I always wonder how the celebrities handle the pressure of delivering success after success may it be movies,personal life,cricket even raising their kids ,absolutely anything, which catches the public eye !
Performing 100 percent of their capability is one thing and then getting a 100 percent success in all endeavors almost impossible since it even defies the simple law of probability!
Apart from the surreal world of stardom and celebs, I feel, this applies to the our relationships as well .
Does it not happen that we do everything we can in our capacity to bring joy to our loved ones around but one -just one- miss and everyone remembers where you lacked and not the zillion times that u delivered.
How easy is it for us to question the sincerity of others the moment they fall short of our expectations!
The moment we start to expect, we create a preset notion of joy that’ll come our way . so,even if what we receive is higher, just because we had a standard in mind that it may not fit in, we don’t experience happiness.
Expectations from others and what we do are two parallel thin lines drawn together and we must aim to merge them as closely as possible.
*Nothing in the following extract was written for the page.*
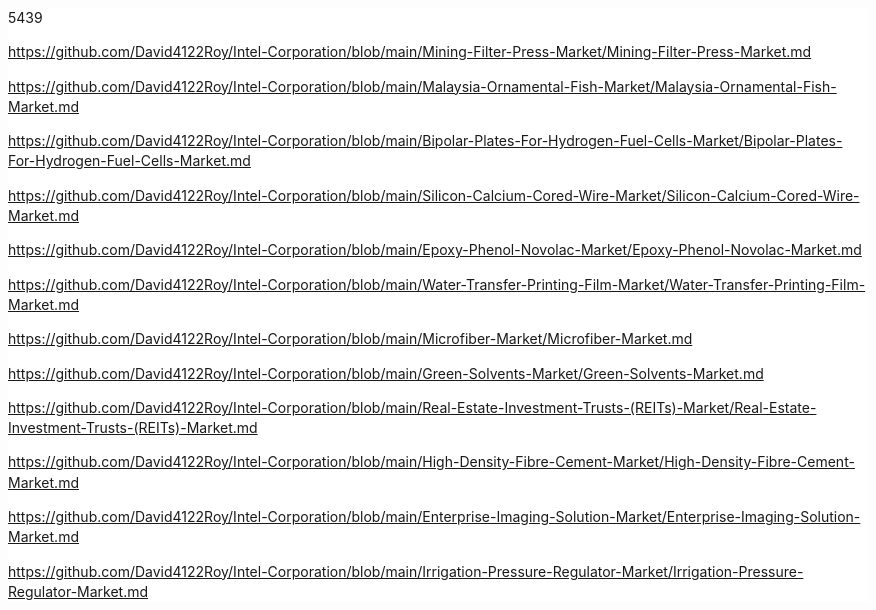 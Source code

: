 5439</p><p><a href="https://github.com/David4122Roy/Intel-Corporation/blob/main/Mining-Filter-Press-Market/Mining-Filter-Press-Market.md">https://github.com/David4122Roy/Intel-Corporation/blob/main/Mining-Filter-Press-Market/Mining-Filter-Press-Market.md</a></p><p><a href="https://github.com/David4122Roy/Intel-Corporation/blob/main/Malaysia-Ornamental-Fish-Market/Malaysia-Ornamental-Fish-Market.md">https://github.com/David4122Roy/Intel-Corporation/blob/main/Malaysia-Ornamental-Fish-Market/Malaysia-Ornamental-Fish-Market.md</a></p><p><a href="https://github.com/David4122Roy/Intel-Corporation/blob/main/Bipolar-Plates-For-Hydrogen-Fuel-Cells-Market/Bipolar-Plates-For-Hydrogen-Fuel-Cells-Market.md">https://github.com/David4122Roy/Intel-Corporation/blob/main/Bipolar-Plates-For-Hydrogen-Fuel-Cells-Market/Bipolar-Plates-For-Hydrogen-Fuel-Cells-Market.md</a></p><p><a href="https://github.com/David4122Roy/Intel-Corporation/blob/main/Silicon-Calcium-Cored-Wire-Market/Silicon-Calcium-Cored-Wire-Market.md">https://github.com/David4122Roy/Intel-Corporation/blob/main/Silicon-Calcium-Cored-Wire-Market/Silicon-Calcium-Cored-Wire-Market.md</a></p><p><a href="https://github.com/David4122Roy/Intel-Corporation/blob/main/Epoxy-Phenol-Novolac-Market/Epoxy-Phenol-Novolac-Market.md">https://github.com/David4122Roy/Intel-Corporation/blob/main/Epoxy-Phenol-Novolac-Market/Epoxy-Phenol-Novolac-Market.md</a></p><p><a href="https://github.com/David4122Roy/Intel-Corporation/blob/main/Water-Transfer-Printing-Film-Market/Water-Transfer-Printing-Film-Market.md">https://github.com/David4122Roy/Intel-Corporation/blob/main/Water-Transfer-Printing-Film-Market/Water-Transfer-Printing-Film-Market.md</a></p><p><a href="https://github.com/David4122Roy/Intel-Corporation/blob/main/Microfiber-Market/Microfiber-Market.md">https://github.com/David4122Roy/Intel-Corporation/blob/main/Microfiber-Market/Microfiber-Market.md</a></p><p><a href="https://github.com/David4122Roy/Intel-Corporation/blob/main/Green-Solvents-Market/Green-Solvents-Market.md">https://github.com/David4122Roy/Intel-Corporation/blob/main/Green-Solvents-Market/Green-Solvents-Market.md</a></p><p><a href="https://github.com/David4122Roy/Intel-Corporation/blob/main/Real-Estate-Investment-Trusts-(REITs)-Market/Real-Estate-Investment-Trusts-(REITs)-Market.md">https://github.com/David4122Roy/Intel-Corporation/blob/main/Real-Estate-Investment-Trusts-(REITs)-Market/Real-Estate-Investment-Trusts-(REITs)-Market.md</a></p><p><a href="https://github.com/David4122Roy/Intel-Corporation/blob/main/High-Density-Fibre-Cement-Market/High-Density-Fibre-Cement-Market.md">https://github.com/David4122Roy/Intel-Corporation/blob/main/High-Density-Fibre-Cement-Market/High-Density-Fibre-Cement-Market.md</a></p><p><a href="https://github.com/David4122Roy/Intel-Corporation/blob/main/Enterprise-Imaging-Solution-Market/Enterprise-Imaging-Solution-Market.md">https://github.com/David4122Roy/Intel-Corporation/blob/main/Enterprise-Imaging-Solution-Market/Enterprise-Imaging-Solution-Market.md</a></p><p><a href="https://github.com/David4122Roy/Intel-Corporation/blob/main/Irrigation-Pressure-Regulator-Market/Irrigation-Pressure-Regulator-Market.md">https://github.com/David4122Roy/Intel-Corporation/blob/main/Irrigation-Pressure-Regulator-Market/Irrigation-Pressure-Regulator-Market.md</a></p>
On a more profound level ,what we expect from others let’s do that ourselves first . Let us put our 100 percent in everything we do and then raise fingers. A reality check comes when we look within and introspect.
Let’s give margin to others as we would want for ourselves! Learn to “accept” the vagaries of people keeping in mind the regular humdrum and vicissitudes of life rather than “expect” them to act in accordance with the preset notion of norms imbibed in our mind.
So when a friend doesn’t call for a while , why should I complain to her when I bump into her at a party. Why not pick up the phone and just call merely on the whim that I wanted to talk to her!
When my work suffers vis-a-vis my social life on an upswing, I don’t push the blame onto other factors like incompetence of my staff , or other external factors. I just realize and then know where to draw the line.
If I am aiming at improving upon myself as a human being each day rather than in competition with the world, the expectations won’t matter.
As I learn to “accept” I will forget to “expect”!